= Jean Smart filmography =

Acting credits of American actress born 1951

Jean Smart is an American actress. She is known for her diverse roles in comedies and dramas on stage and screen. She gained notoriety for her role as Charlene Frazier-Stillfield in the CBS sitcom Designing Women (1986–1991). She had a recurring guest role as Lana Gardner, a romantic interest in the NBC sitcom Frasier from 2000 to 2001 earning two Primetime Emmy Awards for Outstanding Guest Actress in a Comedy Series.

She expanded her work in television often shifting from comedy and drama taking roles such as Detective Sherry Regan in the CBS crime drama series The District (2000–2004), Martha Logan in the Fox action drama series 24 (2006–2007), Regina Newly in the ABC sitcom Samantha Who? (2007–2009), Roseanna Remmick, a District Attorney in the NBC legal comedy Harry's Law (2011–2012), Floyd Gerhardt in the FX anthology series Fargo (2015), Melanie Bird in the FX superhero series Legion (2017–2019), and Agent Laurie Blake in the HBO limited series Watchmen (2019), and Helen Fahey in the HBO miniseries Mare of Easttown (2021). She gained acclaim and five Primetime Emmy Awards for Outstanding Lead Actress in a Comedy Series for playing comedian Deborah Vance in the HBO Max comedy series Hacks (2021–2026).

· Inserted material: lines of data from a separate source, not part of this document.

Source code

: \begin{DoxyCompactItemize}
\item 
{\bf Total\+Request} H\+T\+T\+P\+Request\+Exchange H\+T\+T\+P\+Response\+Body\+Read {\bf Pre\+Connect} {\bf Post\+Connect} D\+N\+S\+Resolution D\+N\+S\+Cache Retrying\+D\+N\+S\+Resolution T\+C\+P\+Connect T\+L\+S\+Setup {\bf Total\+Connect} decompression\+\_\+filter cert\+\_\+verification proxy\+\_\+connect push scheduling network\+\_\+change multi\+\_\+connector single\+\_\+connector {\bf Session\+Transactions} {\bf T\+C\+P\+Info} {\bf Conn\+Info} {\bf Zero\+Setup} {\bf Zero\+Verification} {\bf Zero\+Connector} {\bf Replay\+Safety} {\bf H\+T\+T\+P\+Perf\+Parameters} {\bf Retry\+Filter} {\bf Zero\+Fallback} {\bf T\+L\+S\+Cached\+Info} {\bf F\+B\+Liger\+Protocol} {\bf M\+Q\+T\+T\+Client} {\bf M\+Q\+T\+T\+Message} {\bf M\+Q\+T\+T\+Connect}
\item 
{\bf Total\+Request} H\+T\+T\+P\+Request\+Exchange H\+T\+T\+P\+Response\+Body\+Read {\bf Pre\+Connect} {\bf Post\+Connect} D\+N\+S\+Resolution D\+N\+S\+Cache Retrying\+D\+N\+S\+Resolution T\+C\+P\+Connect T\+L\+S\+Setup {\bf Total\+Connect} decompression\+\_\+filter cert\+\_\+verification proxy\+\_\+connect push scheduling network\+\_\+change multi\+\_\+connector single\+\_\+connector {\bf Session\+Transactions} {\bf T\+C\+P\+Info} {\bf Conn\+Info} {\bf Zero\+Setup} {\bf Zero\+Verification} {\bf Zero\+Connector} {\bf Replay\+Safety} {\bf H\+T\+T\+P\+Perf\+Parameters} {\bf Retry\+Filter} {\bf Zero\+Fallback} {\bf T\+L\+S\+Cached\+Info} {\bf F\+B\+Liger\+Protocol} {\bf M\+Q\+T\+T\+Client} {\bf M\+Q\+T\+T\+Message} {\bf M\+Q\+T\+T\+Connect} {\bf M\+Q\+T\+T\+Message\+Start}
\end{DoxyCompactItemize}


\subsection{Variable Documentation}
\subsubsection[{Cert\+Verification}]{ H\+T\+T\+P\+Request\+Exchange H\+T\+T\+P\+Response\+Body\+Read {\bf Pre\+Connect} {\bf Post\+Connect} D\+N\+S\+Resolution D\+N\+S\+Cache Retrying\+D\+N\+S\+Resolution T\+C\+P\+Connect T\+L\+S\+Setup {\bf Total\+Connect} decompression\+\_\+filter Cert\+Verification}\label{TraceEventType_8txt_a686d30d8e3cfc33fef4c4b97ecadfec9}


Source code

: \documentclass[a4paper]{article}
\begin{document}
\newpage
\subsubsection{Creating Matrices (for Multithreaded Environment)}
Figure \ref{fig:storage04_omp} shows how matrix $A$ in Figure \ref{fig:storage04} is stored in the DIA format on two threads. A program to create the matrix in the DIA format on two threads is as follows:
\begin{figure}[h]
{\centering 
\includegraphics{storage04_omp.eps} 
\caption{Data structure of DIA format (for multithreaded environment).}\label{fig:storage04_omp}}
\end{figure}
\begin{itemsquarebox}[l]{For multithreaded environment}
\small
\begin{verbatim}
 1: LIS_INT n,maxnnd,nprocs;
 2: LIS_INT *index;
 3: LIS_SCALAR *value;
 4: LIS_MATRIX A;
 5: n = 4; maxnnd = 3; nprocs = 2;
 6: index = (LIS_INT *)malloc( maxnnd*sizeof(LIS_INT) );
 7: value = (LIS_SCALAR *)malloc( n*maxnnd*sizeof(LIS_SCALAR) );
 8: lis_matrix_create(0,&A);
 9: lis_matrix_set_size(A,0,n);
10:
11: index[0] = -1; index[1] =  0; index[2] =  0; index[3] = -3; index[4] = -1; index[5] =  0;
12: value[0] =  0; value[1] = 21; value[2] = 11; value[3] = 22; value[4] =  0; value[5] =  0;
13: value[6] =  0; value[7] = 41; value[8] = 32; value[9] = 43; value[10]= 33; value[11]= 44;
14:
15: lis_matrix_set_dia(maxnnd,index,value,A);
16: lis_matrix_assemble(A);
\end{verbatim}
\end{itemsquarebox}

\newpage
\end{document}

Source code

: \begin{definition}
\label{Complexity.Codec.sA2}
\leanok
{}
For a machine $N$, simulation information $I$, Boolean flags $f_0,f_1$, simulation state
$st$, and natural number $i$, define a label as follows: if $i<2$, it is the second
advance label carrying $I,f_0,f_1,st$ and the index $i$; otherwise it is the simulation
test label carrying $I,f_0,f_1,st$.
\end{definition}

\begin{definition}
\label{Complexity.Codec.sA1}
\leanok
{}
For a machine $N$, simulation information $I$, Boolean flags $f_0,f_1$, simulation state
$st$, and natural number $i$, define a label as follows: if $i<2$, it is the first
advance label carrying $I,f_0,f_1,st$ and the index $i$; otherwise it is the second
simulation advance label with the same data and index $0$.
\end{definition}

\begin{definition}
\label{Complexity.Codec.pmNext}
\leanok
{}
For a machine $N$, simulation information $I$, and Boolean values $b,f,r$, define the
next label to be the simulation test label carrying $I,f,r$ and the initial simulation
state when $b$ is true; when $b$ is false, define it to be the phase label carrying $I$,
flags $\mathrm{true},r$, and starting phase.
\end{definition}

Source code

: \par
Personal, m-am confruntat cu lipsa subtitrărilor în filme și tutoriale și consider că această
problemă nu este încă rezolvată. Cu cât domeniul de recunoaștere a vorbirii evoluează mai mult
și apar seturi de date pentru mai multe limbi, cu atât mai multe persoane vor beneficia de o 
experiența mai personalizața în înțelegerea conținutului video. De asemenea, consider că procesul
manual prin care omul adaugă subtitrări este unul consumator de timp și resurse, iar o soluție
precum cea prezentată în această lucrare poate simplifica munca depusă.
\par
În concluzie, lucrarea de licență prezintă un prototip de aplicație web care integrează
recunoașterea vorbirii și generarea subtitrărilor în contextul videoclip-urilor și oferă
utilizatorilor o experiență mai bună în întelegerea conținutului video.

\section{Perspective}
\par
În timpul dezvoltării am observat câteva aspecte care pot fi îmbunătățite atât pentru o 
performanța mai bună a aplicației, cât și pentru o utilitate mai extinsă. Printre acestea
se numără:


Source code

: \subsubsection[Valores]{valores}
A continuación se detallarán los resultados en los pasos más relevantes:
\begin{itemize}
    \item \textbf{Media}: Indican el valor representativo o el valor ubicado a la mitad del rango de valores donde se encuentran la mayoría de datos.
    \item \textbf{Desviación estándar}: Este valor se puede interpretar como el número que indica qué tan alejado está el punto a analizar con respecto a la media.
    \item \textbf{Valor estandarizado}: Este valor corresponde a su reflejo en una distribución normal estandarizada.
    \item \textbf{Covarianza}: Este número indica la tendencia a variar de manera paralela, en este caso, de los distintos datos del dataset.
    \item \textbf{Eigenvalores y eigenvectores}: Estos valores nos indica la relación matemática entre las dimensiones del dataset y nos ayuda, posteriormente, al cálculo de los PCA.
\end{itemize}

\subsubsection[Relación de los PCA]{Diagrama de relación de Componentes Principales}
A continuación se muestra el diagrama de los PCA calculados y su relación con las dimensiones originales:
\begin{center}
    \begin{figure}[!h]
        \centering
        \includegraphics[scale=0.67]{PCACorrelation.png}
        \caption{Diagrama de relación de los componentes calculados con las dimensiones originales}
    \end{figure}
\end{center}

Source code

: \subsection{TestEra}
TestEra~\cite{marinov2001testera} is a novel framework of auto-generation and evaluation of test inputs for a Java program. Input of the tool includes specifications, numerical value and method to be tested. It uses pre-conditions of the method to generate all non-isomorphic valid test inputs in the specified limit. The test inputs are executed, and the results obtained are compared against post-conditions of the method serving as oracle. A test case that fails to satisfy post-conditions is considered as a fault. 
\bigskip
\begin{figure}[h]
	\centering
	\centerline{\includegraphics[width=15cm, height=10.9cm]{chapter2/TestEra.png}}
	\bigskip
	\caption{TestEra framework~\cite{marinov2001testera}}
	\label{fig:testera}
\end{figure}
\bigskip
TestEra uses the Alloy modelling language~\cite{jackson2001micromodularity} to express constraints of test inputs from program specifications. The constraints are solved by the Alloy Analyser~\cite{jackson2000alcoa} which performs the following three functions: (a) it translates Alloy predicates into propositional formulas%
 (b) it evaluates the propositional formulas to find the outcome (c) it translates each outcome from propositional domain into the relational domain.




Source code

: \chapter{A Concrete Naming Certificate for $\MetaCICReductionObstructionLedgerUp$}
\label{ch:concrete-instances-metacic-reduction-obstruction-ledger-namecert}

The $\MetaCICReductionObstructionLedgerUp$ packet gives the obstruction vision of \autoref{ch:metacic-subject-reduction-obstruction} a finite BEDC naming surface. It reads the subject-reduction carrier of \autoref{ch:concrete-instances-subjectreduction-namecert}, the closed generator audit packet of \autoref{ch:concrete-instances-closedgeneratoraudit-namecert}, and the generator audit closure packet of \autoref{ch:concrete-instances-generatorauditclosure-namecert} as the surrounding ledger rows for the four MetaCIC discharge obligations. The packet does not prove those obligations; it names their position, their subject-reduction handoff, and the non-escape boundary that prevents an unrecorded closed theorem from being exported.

On film, she took early roles in the action thriller Flashpoint (1984), the romance drama Fire with Fire (1986), and the science fiction comedy Project X (1987). She took supporting roles in the satirical comedy film The Brady Bunch Movie (1995), the romantic comedy Sweet Home Alabama (2002), the comedy Bringing Down the House (2003), the independent dramedy Garden State (2004), the independent film I Heart Huckabees (2004), the romance Youth in Revolt (2009), the dramedy Hope Springs (2012), the action thriller The Accountant (2016), and the black comedy mystery A Simple Favor (2018). She played a gossip columnist in the Damien Chazelle historical epic Babylon (2022).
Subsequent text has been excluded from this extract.